# Chinese wrestling



## wiz cool c (Dec 27, 2015)

a little introduction to chinese wrestling aka shuai jiao,for those who are interested


----------



## Monkey Turned Wolf (Dec 28, 2015)

Pretty cool. Looks a lot like Judo.


----------



## wiz cool c (Dec 28, 2015)

yes most of the throws in judo are in shuai jiao, shuai jiao's history is a lot older though. there are also many solo drills and many traditional weight training skills as well as some other unique performance aspects to it. they also do some acrobatics as part of their break fall routine.


----------



## wiz cool c (Dec 28, 2015)

there is also a difference when sparring in the two. because of the short sleeve jackets shuai jiao becomes a much closer game that relies on a lot of grip work. the off balancing part of the game also relies on a lot of strength. where in judo the grip is not as important cause you can still move around more even when being grabbed, and the off balancing part is very critical.


----------



## wiz cool c (Dec 28, 2015)

there is also a difference when sparring in the two. because of the short sleeve jackets shuai jiao becomes a much closer game that relies on a lot of grip work. the off balancing part of the game also relies on a lot of strength. where in judo the grip is not as important cause you can still move around more even when being grabbed, and the off balancing part is very critical.


----------



## greytowhite (Jan 15, 2016)

Aye, shuaijiao was one of the major influences along with xingyi on the Cheng bagua I practice. Love the stuff that I read from John Wang and looking at the practice of shuaijiao guys I'm constantly inspired.


----------



## Hanzou (Jan 16, 2016)

I really enjoy the incorporation of Shuai Jiao into Chinese kickboxing/MMA.


----------



## Xue Sheng (Jan 16, 2016)

greytowhite said:


> Aye, shuaijiao was one of the major influences along with xingyi on the Cheng bagua I practice. Love the stuff that I read from John Wang and looking at the practice of shuaijiao guys I'm constantly inspired.

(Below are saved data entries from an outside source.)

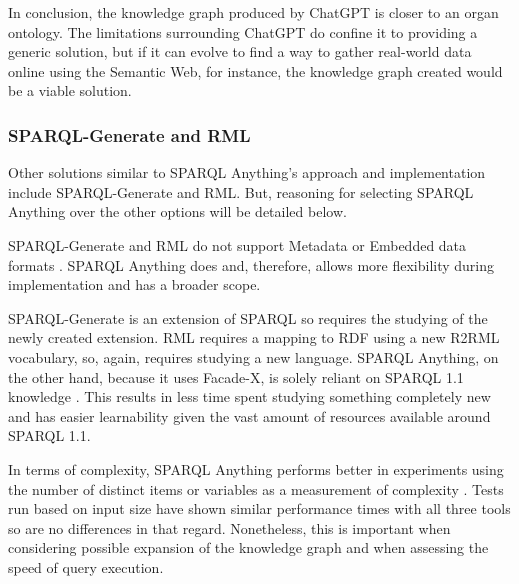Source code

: In conclusion, the knowledge graph produced by ChatGPT is closer to an organ ontology. The limitations surrounding ChatGPT do confine it to providing a generic solution, but if it can evolve to find a way to gather real-world data online using the Semantic Web, for instance, the knowledge graph created would be a viable solution.

\subsubsection{SPARQL-Generate and RML}
\hspace{0.5cm} Other solutions similar to SPARQL Anything's approach and implementation include SPARQL-Generate and RML. But, reasoning for selecting SPARQL Anything over the other options will be detailed below.

SPARQL-Generate and RML do not support Metadata or Embedded data formats \cite{sparqlanything}. SPARQL Anything does and, therefore, allows more flexibility during implementation and has a broader scope. 

SPARQL-Generate is an extension of SPARQL so requires the studying of the newly created extension. RML requires a mapping to RDF using a new R2RML vocabulary, so, again, requires studying a new language. SPARQL Anything, on the other hand, because it uses Facade-X, is solely reliant on SPARQL 1.1 knowledge \cite{sparqlanything}. This results in less time spent studying something completely new and has easier learnability given the vast amount of resources available around SPARQL 1.1.

In terms of complexity, SPARQL Anything performs better in experiments using the number of distinct items or variables as a measurement of complexity \cite{sparqlanything}. Tests run based on input size have shown similar performance times with all three tools so are no differences in that regard. Nonetheless, this is important when considering possible expansion of the knowledge graph and when assessing the speed of query execution. 

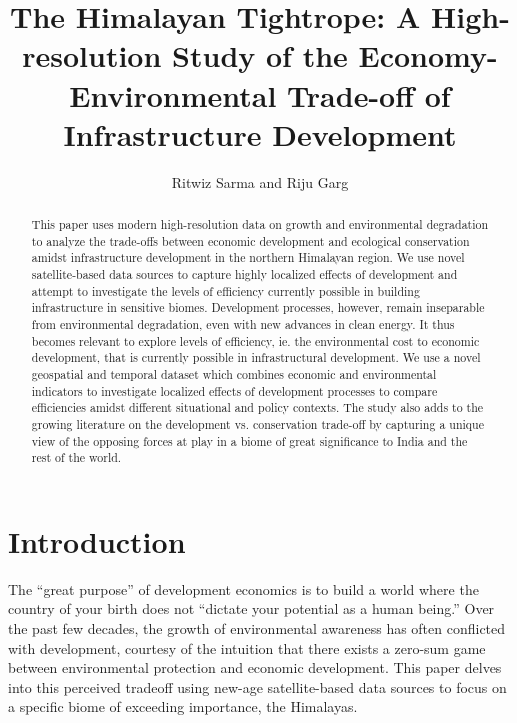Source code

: \documentclass[doublespace,times,Afour,review]{template/sagej}
\begin{document}

\title{The Himalayan Tightrope: A High-resolution Study of the Economy-Environmental Trade-off of Infrastructure Development}

\author{Ritwiz Sarma and Riju Garg}




\begin{abstract}
This paper uses modern high-resolution data on growth and environmental degradation to analyze the trade-offs between economic development and ecological conservation amidst infrastructure development in the northern Himalayan region. We use novel satellite-based data sources to capture highly localized effects of development and attempt to investigate the levels of efficiency currently possible in building infrastructure in sensitive biomes. Development processes, however, remain inseparable from environmental degradation, even with new advances in clean energy. It thus becomes relevant to explore levels of efficiency, ie. the environmental cost to economic development, that is currently possible in infrastructural development. We use a novel geospatial and temporal dataset which combines economic and environmental indicators to investigate localized effects of development processes to compare efficiencies amidst different situational and policy contexts. The study also adds to the growing literature on the development vs. conservation trade-off by capturing a unique view of the opposing forces at play in a biome of great significance to India and the rest of the world.

\end{abstract}


\maketitle



\section{Introduction}
The “great purpose” of development economics is to build a world where the country of your birth does not “dictate your potential as a human being.”  Over the past few decades, the growth of environmental awareness has often conflicted with development, courtesy of the intuition that there exists a zero-sum game between environmental protection and economic development. This paper delves into this perceived tradeoff using new-age satellite-based data sources to focus on a specific biome of exceeding importance, the Himalayas.
\end{document}
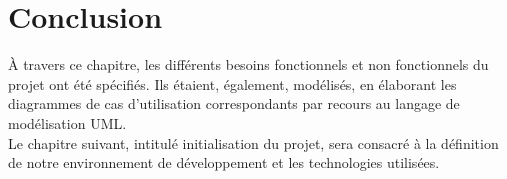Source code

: \section*{Conclusion}
À travers ce chapitre, les différents besoins fonctionnels et non fonctionnels du projet ont été spécifiés. Ils étaient, également, modélisés, en élaborant les diagrammes de cas d’utilisation correspondants par recours au langage de modélisation UML.\\
Le chapitre suivant, intitulé initialisation du projet, sera consacré à la définition de notre environnement de développement et les technologies utilisées.

    
   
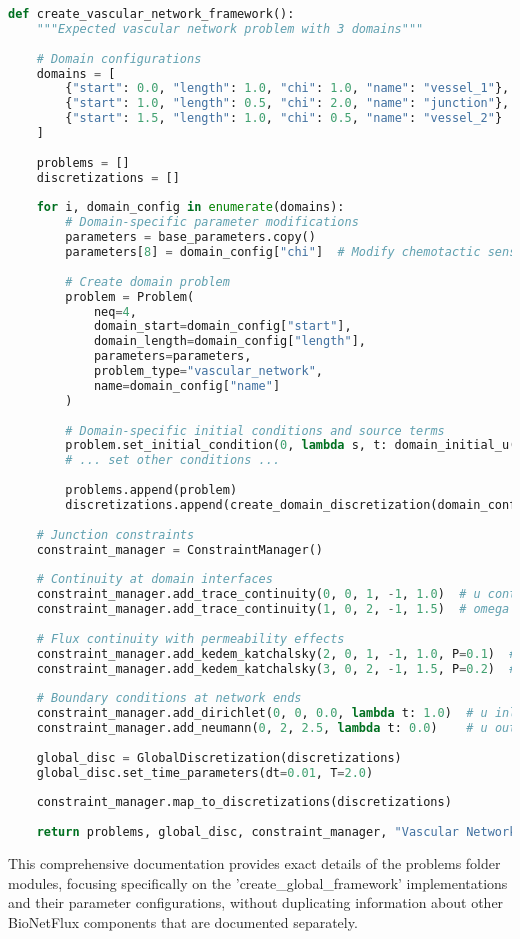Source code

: \begin{lstlisting}[language=Python, caption=Expected Multi-Domain Problem Template]
def create_vascular_network_framework():
    """Expected vascular network problem with 3 domains"""
    
    # Domain configurations
    domains = [
        {"start": 0.0, "length": 1.0, "chi": 1.0, "name": "vessel_1"},
        {"start": 1.0, "length": 0.5, "chi": 2.0, "name": "junction"},  
        {"start": 1.5, "length": 1.0, "chi": 0.5, "name": "vessel_2"}
    ]
    
    problems = []
    discretizations = []
    
    for i, domain_config in enumerate(domains):
        # Domain-specific parameter modifications
        parameters = base_parameters.copy()
        parameters[8] = domain_config["chi"]  # Modify chemotactic sensitivity
        
        # Create domain problem
        problem = Problem(
            neq=4,
            domain_start=domain_config["start"],
            domain_length=domain_config["length"],
            parameters=parameters,
            problem_type="vascular_network",
            name=domain_config["name"]
        )
        
        # Domain-specific initial conditions and source terms
        problem.set_initial_condition(0, lambda s, t: domain_initial_u(s, t, i))
        # ... set other conditions ...
        
        problems.append(problem)
        discretizations.append(create_domain_discretization(domain_config))
    
    # Junction constraints
    constraint_manager = ConstraintManager()
    
    # Continuity at domain interfaces
    constraint_manager.add_trace_continuity(0, 0, 1, -1, 1.0)  # u continuity
    constraint_manager.add_trace_continuity(1, 0, 2, -1, 1.5)  # omega continuity
    
    # Flux continuity with permeability effects
    constraint_manager.add_kedem_katchalsky(2, 0, 1, -1, 1.0, P=0.1)  # v coupling
    constraint_manager.add_kedem_katchalsky(3, 0, 2, -1, 1.5, P=0.2)  # phi coupling
    
    # Boundary conditions at network ends
    constraint_manager.add_dirichlet(0, 0, 0.0, lambda t: 1.0)  # u inlet
    constraint_manager.add_neumann(0, 2, 2.5, lambda t: 0.0)    # u outlet
    
    global_disc = GlobalDiscretization(discretizations)
    global_disc.set_time_parameters(dt=0.01, T=2.0)
    
    constraint_manager.map_to_discretizations(discretizations)
    
    return problems, global_disc, constraint_manager, "Vascular Network Model"
\end{lstlisting}

This comprehensive documentation provides exact details of the problems folder modules, focusing specifically on the 'create\_global\_framework' implementations and their parameter configurations, without duplicating information about other BioNetFlux components that are documented separately.

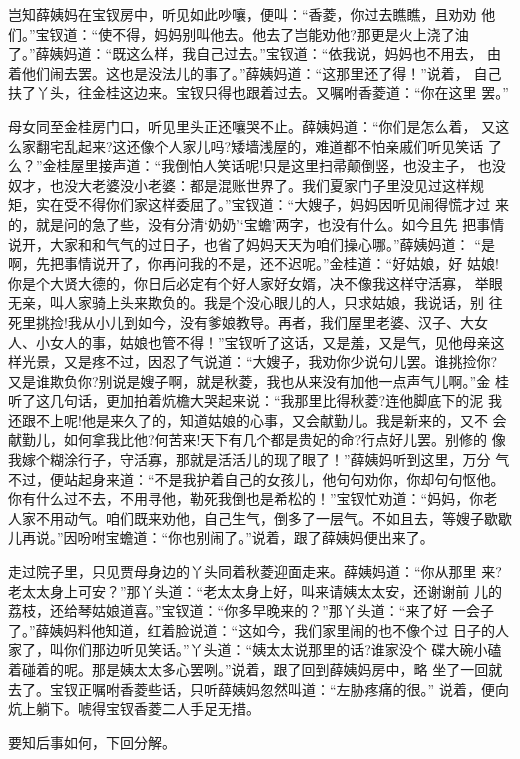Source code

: 岂知薛姨妈在宝钗房中，听见如此吵嚷，便叫：“香菱，你过去瞧瞧，且劝劝
他们。”宝钗道：“使不得，妈妈别叫他去。他去了岂能劝他?那更是火上浇了油
了。”薛姨妈道：“既这么样，我自己过去。”宝钗道：“依我说，妈妈也不用去，
由着他们闹去罢。这也是没法儿的事了。”薛姨妈道：“这那里还了得！”说着，
自己扶了丫头，往金桂这边来。宝钗只得也跟着过去。又嘱咐香菱道：“你在这里
罢。”

母女同至金桂房门口，听见里头正还嚷哭不止。薛姨妈道：“你们是怎么着，
又这么家翻宅乱起来?这还像个人家儿吗?矮墙浅屋的，难道都不怕亲戚们听见笑话
了么？”金桂屋里接声道：“我倒怕人笑话呢!只是这里扫帚颠倒竖，也没主子，
也没奴才，也没大老婆没小老婆：都是混账世界了。我们夏家门子里没见过这样规
矩，实在受不得你们家这样委屈了。”宝钗道：“大嫂子，妈妈因听见闹得慌才过
来的，就是问的急了些，没有分清‘奶奶’‘宝蟾’两字，也没有什么。如今且先
把事情说开，大家和和气气的过日子，也省了妈妈天天为咱们操心哪。”薛姨妈道：
“是啊，先把事情说开了，你再问我的不是，还不迟呢。”金桂道：“好姑娘，好
姑娘!你是个大贤大德的，你日后必定有个好人家好女婿，决不像我这样守活寡，
举眼无亲，叫人家骑上头来欺负的。我是个没心眼儿的人，只求姑娘，我说话，别
往死里挑捡!我从小儿到如今，没有爹娘教导。再者，我们屋里老婆、汉子、大女
人、小女人的事，姑娘也管不得！”宝钗听了这话，又是羞，又是气，见他母亲这
样光景，又是疼不过，因忍了气说道：“大嫂子，我劝你少说句儿罢。谁挑捡你?
又是谁欺负你?别说是嫂子啊，就是秋菱，我也从来没有加他一点声气儿啊。”金
桂听了这几句话，更加拍着炕檐大哭起来说：“我那里比得秋菱?连他脚底下的泥
我还跟不上呢!他是来久了的，知道姑娘的心事，又会献勤儿。我是新来的，又不
会献勤儿，如何拿我比他?何苦来!天下有几个都是贵妃的命?行点好儿罢。别修的
像我嫁个糊涂行子，守活寡，那就是活活儿的现了眼了！”薛姨妈听到这里，万分
气不过，便站起身来道：“不是我护着自己的女孩儿，他句句劝你，你却句句怄他。
你有什么过不去，不用寻他，勒死我倒也是希松的！”宝钗忙劝道：“妈妈，你老
人家不用动气。咱们既来劝他，自己生气，倒多了一层气。不如且去，等嫂子歇歇
儿再说。”因吩咐宝蟾道：“你也别闹了。”说着，跟了薛姨妈便出来了。

走过院子里，只见贾母身边的丫头同着秋菱迎面走来。薛姨妈道：“你从那里
来?老太太身上可安？”那丫头道：“老太太身上好，叫来请姨太太安，还谢谢前
儿的荔枝，还给琴姑娘道喜。”宝钗道：“你多早晚来的？”那丫头道：“来了好
一会子了。”薛姨妈料他知道，红着脸说道：“这如今，我们家里闹的也不像个过
日子的人家了，叫你们那边听见笑话。”丫头道：“姨太太说那里的话?谁家没个
碟大碗小磕着碰着的呢。那是姨太太多心罢咧。”说着，跟了回到薛姨妈房中，略
坐了一回就去了。宝钗正嘱咐香菱些话，只听薛姨妈忽然叫道：“左胁疼痛的很。”
说着，便向炕上躺下。唬得宝钗香菱二人手足无措。

要知后事如何，下回分解。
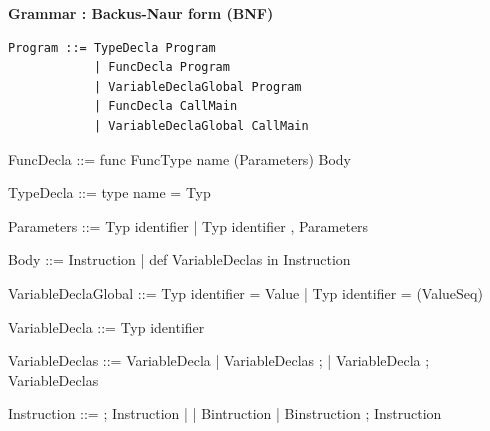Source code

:\documentclass[11pt]{report}
\begin{document}
\newpage
\centerline{\textbf{\Huge Grammar : Backus-Naur form (BNF)}}
\vspace*{20 pt}
\vspace*{3pt}
\begin{Verbatim}[fontfamily=textsf]
Program ::= TypeDecla Program
            | FuncDecla Program
            | VariableDeclaGlobal Program
            | FuncDecla CallMain
            | VariableDeclaGlobal CallMain
\end{Verbatim}
\vspace*{3pt}

\begin{verbnobox}[\normalfont]
FuncDecla ::= func FuncType name (Parameters) Body
\end{verbnobox}
\vspace*{3pt}

\begin{verbnobox}[\normalfont]
TypeDecla ::= type name = Typ
\end{verbnobox}
\vspace*{3pt}

\begin{verbnobox}[\normalfont]
Parameters ::= Typ identifier | Typ identifier , Parameters
\end{verbnobox}
\vspace*{3pt}

\begin{verbnobox}[\normalfont]
Body ::= { Instruction } | { def VariableDeclas in Instruction }
\end{verbnobox}
\vspace*{3pt}

\begin{verbnobox}[\normalfont]
VariableDeclaGlobal ::= Typ identifier = Value | Typ identifier = (ValueSeq)
\end{verbnobox}
\vspace*{3pt}

\begin{verbnobox}[\normalfont]
VariableDecla ::= Typ identifier
\end{verbnobox}
\vspace*{3pt}

\begin{verbnobox}[\normalfont]
VariableDeclas ::= VariableDecla 
                    | VariableDeclas ; 
                    | VariableDecla ; VariableDeclas
\end{verbnobox}
\vspace*{3pt}

\begin{verbnobox}[\normalfont]
Instruction ::= ; Instruction
               |
               | Bintruction 
               | Binstruction ; Instruction
\end{verbnobox}
\vspace*{3pt}
\end{document}

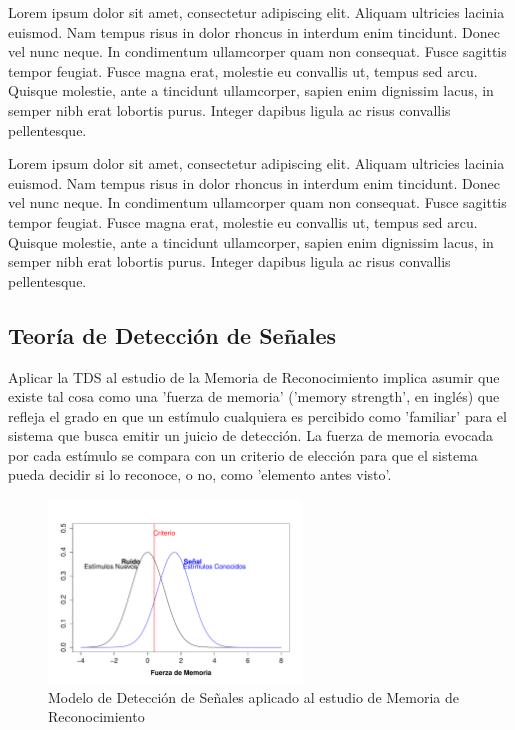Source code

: Lorem ipsum dolor sit amet, consectetur adipiscing elit. Aliquam ultricies lacinia euismod. Nam tempus risus in dolor rhoncus in interdum enim tincidunt. Donec vel nunc neque. In condimentum ullamcorper quam non consequat. Fusce sagittis tempor feugiat. Fusce magna erat, molestie eu convallis ut, tempus sed arcu. Quisque molestie, ante a tincidunt ullamcorper, sapien enim dignissim lacus, in semper nibh erat lobortis purus. Integer dapibus ligula ac risus convallis 
pellentesque.

Lorem ipsum dolor sit amet, consectetur adipiscing elit. Aliquam ultricies lacinia euismod. Nam tempus risus in dolor rhoncus in interdum enim tincidunt. Donec vel nunc neque. In condimentum ullamcorper quam non consequat. Fusce sagittis tempor feugiat. Fusce magna erat, molestie eu convallis ut, tempus sed arcu. Quisque molestie, ante a tincidunt ullamcorper, sapien enim dignissim lacus, in semper nibh erat lobortis purus. Integer dapibus ligula ac risus convallis pellentesque.

\subsection{Teoría de Detección de Señales}
Aplicar la TDS al estudio de la Memoria de Reconocimiento implica asumir que existe tal cosa como una 'fuerza de memoria' ('memory strength', en inglés) que refleja el grado en que un estímulo cualquiera es percibido como 'familiar' para el sistema que busca emitir un juicio de detección. La fuerza de memoria evocada por cada estímulo se compara con un criterio de elección para que el sistema pueda decidir si lo reconoce, o no, como 'elemento antes visto'.\\ 

\begin{figure}[th]
\centering
\includegraphics[width=0.60\textwidth]{Figures/RM_SDT_1} 
\decoRule
\caption[SDT en Memoria de Reconocimiento]{Modelo de Detección de Señales aplicado al estudio de Memoria de Reconocimiento}
\label{fig:RM_SDT_1}
\end{figure}

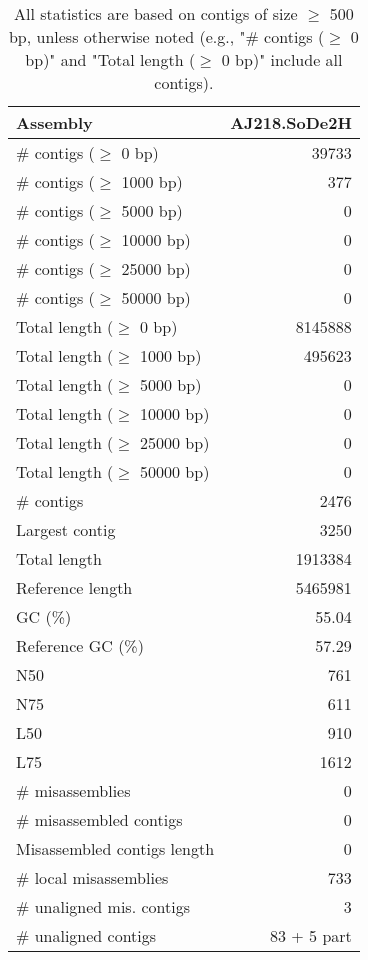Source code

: \documentclass[12pt,a4paper]{article}
\begin{document}
\begin{table}[ht]
\begin{center}
\caption{All statistics are based on contigs of size $\geq$ 500 bp, unless otherwise noted (e.g., "\# contigs ($\geq$ 0 bp)" and "Total length ($\geq$ 0 bp)" include all contigs).}
\begin{tabular}{|l*{1}{|r}|}
\hline
Assembly & AJ218.SoDe2H \\ \hline
\# contigs ($\geq$ 0 bp) & 39733 \\ \hline
\# contigs ($\geq$ 1000 bp) & 377 \\ \hline
\# contigs ($\geq$ 5000 bp) & 0 \\ \hline
\# contigs ($\geq$ 10000 bp) & 0 \\ \hline
\# contigs ($\geq$ 25000 bp) & 0 \\ \hline
\# contigs ($\geq$ 50000 bp) & 0 \\ \hline
Total length ($\geq$ 0 bp) & 8145888 \\ \hline
Total length ($\geq$ 1000 bp) & 495623 \\ \hline
Total length ($\geq$ 5000 bp) & 0 \\ \hline
Total length ($\geq$ 10000 bp) & 0 \\ \hline
Total length ($\geq$ 25000 bp) & 0 \\ \hline
Total length ($\geq$ 50000 bp) & 0 \\ \hline
\# contigs & 2476 \\ \hline
Largest contig & 3250 \\ \hline
Total length & 1913384 \\ \hline
Reference length & 5465981 \\ \hline
GC (\%) & 55.04 \\ \hline
Reference GC (\%) & 57.29 \\ \hline
N50 & 761 \\ \hline
N75 & 611 \\ \hline
L50 & 910 \\ \hline
L75 & 1612 \\ \hline
\# misassemblies & 0 \\ \hline
\# misassembled contigs & 0 \\ \hline
Misassembled contigs length & 0 \\ \hline
\# local misassemblies & 733 \\ \hline
\# unaligned mis. contigs & 3 \\ \hline
\# unaligned contigs & 83 + 5 part \\ \hline

\end{tabular}
\end{center}
\end{table}
\end{document}
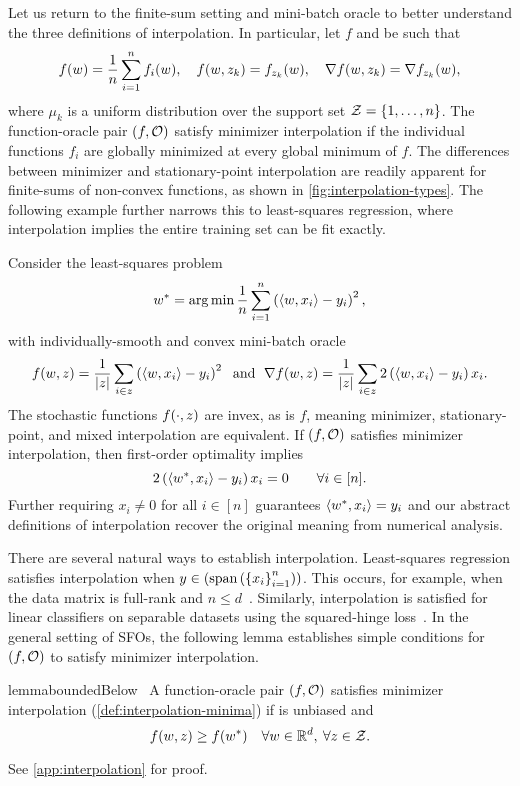 Let us return to the finite-sum setting and mini-batch oracle to better understand the three definitions of interpolation.
In particular, let \( f \) and \oracle{} be such that
\[ f(\w) =  \frac{1}{n} \sum_{i=1}^{n} f_i(\w), \quad f(\w, \zk) = f_{\zk}(\w), \quad \grad(\w, \zk) = \grad_{\zk}(\w),  \]
where \( \mu_k \) is a uniform distribution over the support set \( \calZ = \cbr{1, \ldots, n} \).
The function-oracle pair \( \rbr{f, \oracle{}} \) satisfy minimizer interpolation if the individual functions \( f_i \) are globally minimized at every global minimum of \( f \).
The differences between minimizer and stationary-point interpolation are readily apparent for finite-sums of non-convex functions, as shown in \autoref{fig:interpolation-types}.
The following example further narrows this to least-squares regression, where interpolation implies the entire training set can be fit exactly.
\begin{example}\label{example:ls-interpolation}
    Consider the least-squares problem 
    \[ \wopt = \argmin \frac{1}{n} \sum_{i=1}^n \rbr{\abr{w, x_i} - y_i}^2, \]
    with individually-smooth and convex mini-batch oracle
    \[ f(\w, \z) = \frac{1}{|\z|} \sum_{i \in \z}  \rbr{\abr{w, x_i} - y_i}^2 \; \text{ and } \; \grad(\w, \z) = \frac{1}{|\z|} \sum_{i \in \z} 2 \rbr{\abr{w, x_i} - y_i} x_i. \]
    The stochastic functions \( f(\cdot, \z) \) are invex, as is \( f \), meaning minimizer, stationary-point, and mixed interpolation are equivalent. 
    If \( \rbr{f, \oracle} \) satisfies minimizer interpolation, then first-order optimality implies 
    \[  2 \rbr{\abr{\wopt, x_i} - y_i} x_i = 0 \quad \quad \forall i \in [n]. \] 
    Further requiring \( x_i \neq 0 \) for all \( i \in [n] \) guarantees \( \abr{\wopt, x_i} = y_i \) and our abstract definitions of interpolation recover the original meaning from numerical analysis.  
\end{example}

There are several natural ways to establish interpolation.
Least-squares regression satisfies interpolation when \( y \in \rbr{\text{span}\rbr{\cbr{x_i}_{i=1}^n}} \). 
This occurs, for example, when the data matrix is full-rank and \( n \leq d \)~\citep{hastie2009elements}.
Similarly, interpolation is satisfied for linear classifiers on separable datasets using the squared-hinge loss~\citep{vaswani2019fast}. 
In the general setting of \acp{SFO}, the following lemma establishes simple conditions for \( \rbr{f, \oracle{}} \) to satisfy minimizer interpolation.
\begin{restatable}{lemma}{boundedBelow}~\label{lemma:bounded-below}
    A function-oracle pair \( \rbr{f, \oracle{}} \) satisfies minimizer interpolation (\autoref{def:interpolation-minima}) if \oracle{} is unbiased and 
    \[ f(\w, \z ) \geq f(\wopt) \quad \forall \w \in \R^d, \: \forall \z \in \calZ. \]
\end{restatable}
\noindent See \autoref{app:interpolation} for proof.\hfill \break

You will find Shuaijiao in varying degrees in all Chinese martial arts. I trained a little Cheng Style Bagua and you do find a nice amount of shuaijiao in Cheng Baguazhang , but that is because Cheng Ting Hua was a Shuaijiao guy before he went to study with Dong Haichuan. And there is a fair amount of it in Xingyiquan too, if you know where to look .


----------